Manitoba keeps size of COVID outbreaks in personal care homes a secret


On a day Heather Stefanson sought to turn the page on Manitoba’s deadliest COVID-19 outbreak at a personal care home, a new outbreak of COVID-19 at another personal care home forced the Premier to struggle.

On Wednesday, Stefanson planned to announce $15 million in new provincial funding for personal care homes at River Park Gardens, a seniors’ facility in Winnipeg’s Royalwood neighborhood.

The event has been moved to the Manitoba Legislative Building due to an outbreak of COVID-19 at home.

The province informed the media of the venue change an hour before the scheduled announcement.
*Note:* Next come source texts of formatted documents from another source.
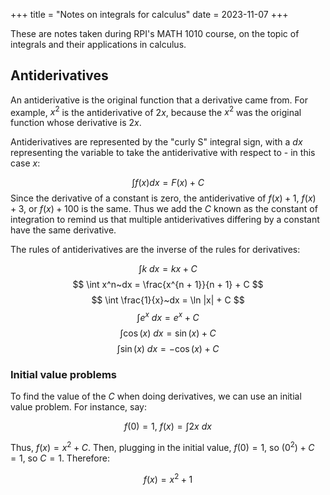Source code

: +++
title = "Notes on integrals for calculus"
date = 2023-11-07
+++

These are notes taken during RPI's MATH 1010 course, on the topic of integrals and their applications in calculus.

<!-- more -->

## Antiderivatives

An antiderivative is the original function that a derivative came from. For example, $x^2$ is the antiderivative of $2x$, because the $x^2$ was the original function whose derivative is $2x$.

Antiderivatives are represented by the "curly S" integral sign, with a $dx$ representing the variable to take the antiderivative with respect to - in this case $x$:

$$
\int f(x) dx = F(x) + C
$$
Since the derivative of a constant is zero, the antiderivative of $f(x) + 1$, $f(x) + 3$, or $f(x) + 100$ is the same. Thus we add the $C$ known as the constant of integration to remind us that multiple antiderivatives differing by a constant have the same derivative.

The rules of antiderivatives are the inverse of the rules for derivatives:

$$
\int k~dx = kx + C
$$
$$
\int x^n~dx = \frac{x^{n + 1}}{n + 1} + C
$$
$$
\int \frac{1}{x}~dx = \ln |x| + C
$$
$$
\int e^x~dx = e^x + C
$$
$$
\int \cos(x)~dx = \sin(x) + C
$$
$$
\int \sin(x)~dx = -\cos(x) + C
$$

### Initial value problems

To find the value of the $C$ when doing derivatives, we can use an initial value problem. For instance, say:

$$
f(0) = 1,~f(x) = \int 2x~dx
$$

Thus, $f(x) = x^2 + C$. Then, plugging in the initial value, $f(0) = 1$, so $(0^2) + C = 1$, so $C = 1$. Therefore:

$$
f(x) = x^2 + 1
$$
The severity of this outbreak is unknown, as the province no longer discloses the number of infected people in nursing homes.
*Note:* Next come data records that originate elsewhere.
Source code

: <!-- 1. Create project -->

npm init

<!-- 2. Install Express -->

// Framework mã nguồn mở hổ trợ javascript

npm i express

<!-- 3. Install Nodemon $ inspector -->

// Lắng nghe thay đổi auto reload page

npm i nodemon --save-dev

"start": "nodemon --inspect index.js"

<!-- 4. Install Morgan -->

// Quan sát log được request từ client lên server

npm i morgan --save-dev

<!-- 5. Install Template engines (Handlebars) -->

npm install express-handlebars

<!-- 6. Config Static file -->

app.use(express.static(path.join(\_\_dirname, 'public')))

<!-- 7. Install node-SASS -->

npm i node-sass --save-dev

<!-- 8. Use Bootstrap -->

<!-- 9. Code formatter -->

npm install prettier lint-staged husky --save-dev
As part of Manitoba’s two-week strategy of releasing statistics such as hospitalizations and case counts on a weekly basis — rather than every day of the week — the province has stopped revealing how many residents of homes personal care are infected with the virus.
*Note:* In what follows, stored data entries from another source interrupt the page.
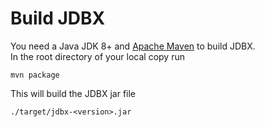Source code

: # Build JDBX

You need a Java JDK 8+ and <a href="https://maven.apache.org">Apache Maven</a> to build JDBX.<br/>
In the root directory of your local copy run

    mvn package
    
This will build the JDBX jar file 

    ./target/jdbx-<version>.jar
Weekly data does not include number of infections

CBC News repeatedly requested the data over three days, but the province refused to release it.

The province instead pointed to the weekly release of COVID-19 epidemiological reports that list the total number of COVID outbreaks, but not the number of people infected during those outbreaks.

That means two outbreaks could mean four sick elderly people. They could also designate 400. There’s no way to tell if personal care homes aren’t publishing the data themselves.

Some, like the Saul & Claribel Simkin Center in Winnipeg’s Linden Ridge neighborhood, proactively disclose this information. He notified families of 16 infections on April 3.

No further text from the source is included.